**Dataset**
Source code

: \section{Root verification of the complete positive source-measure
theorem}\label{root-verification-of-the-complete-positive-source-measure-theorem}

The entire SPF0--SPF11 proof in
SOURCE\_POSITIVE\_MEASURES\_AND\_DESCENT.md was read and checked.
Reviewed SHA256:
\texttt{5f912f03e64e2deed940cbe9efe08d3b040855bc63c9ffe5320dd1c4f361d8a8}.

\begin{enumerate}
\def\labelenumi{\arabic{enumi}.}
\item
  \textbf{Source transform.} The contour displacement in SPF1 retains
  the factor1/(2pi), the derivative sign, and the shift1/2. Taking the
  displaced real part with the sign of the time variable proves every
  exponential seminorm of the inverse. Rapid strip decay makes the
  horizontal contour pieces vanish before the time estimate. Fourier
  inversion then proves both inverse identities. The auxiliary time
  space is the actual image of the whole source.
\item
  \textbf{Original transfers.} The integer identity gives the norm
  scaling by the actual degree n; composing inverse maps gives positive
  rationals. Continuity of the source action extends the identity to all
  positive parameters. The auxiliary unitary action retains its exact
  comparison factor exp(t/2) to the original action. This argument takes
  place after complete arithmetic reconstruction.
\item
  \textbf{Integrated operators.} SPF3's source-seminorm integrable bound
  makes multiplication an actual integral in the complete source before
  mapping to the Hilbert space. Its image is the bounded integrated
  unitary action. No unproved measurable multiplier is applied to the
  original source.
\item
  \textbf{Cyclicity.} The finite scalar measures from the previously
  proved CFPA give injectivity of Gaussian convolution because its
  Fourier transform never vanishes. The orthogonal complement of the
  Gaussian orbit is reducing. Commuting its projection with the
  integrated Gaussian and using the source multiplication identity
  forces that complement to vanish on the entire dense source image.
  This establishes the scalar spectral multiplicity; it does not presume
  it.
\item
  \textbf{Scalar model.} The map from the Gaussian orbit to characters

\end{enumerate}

**The problem**
Repeat, word for word, the lines above between the line holding "unitary action. No" and the line holding "forces that complement", inclusive; omit everything else.

**Answer area**
  unitary action. No unproved measurable multiplier is applied to the
  original source.
\item
  \textbf{Cyclicity.} The finite scalar measures from the previously
  proved CFPA give injectivity of Gaussian convolution because its
  Fourier transform never vanishes. The orthogonal complement of the
  Gaussian orbit is reducing. Commuting its projection with the
  integrated Gaussian and using the source multiplication identity
  forces that complement to vanish on the entire dense source image.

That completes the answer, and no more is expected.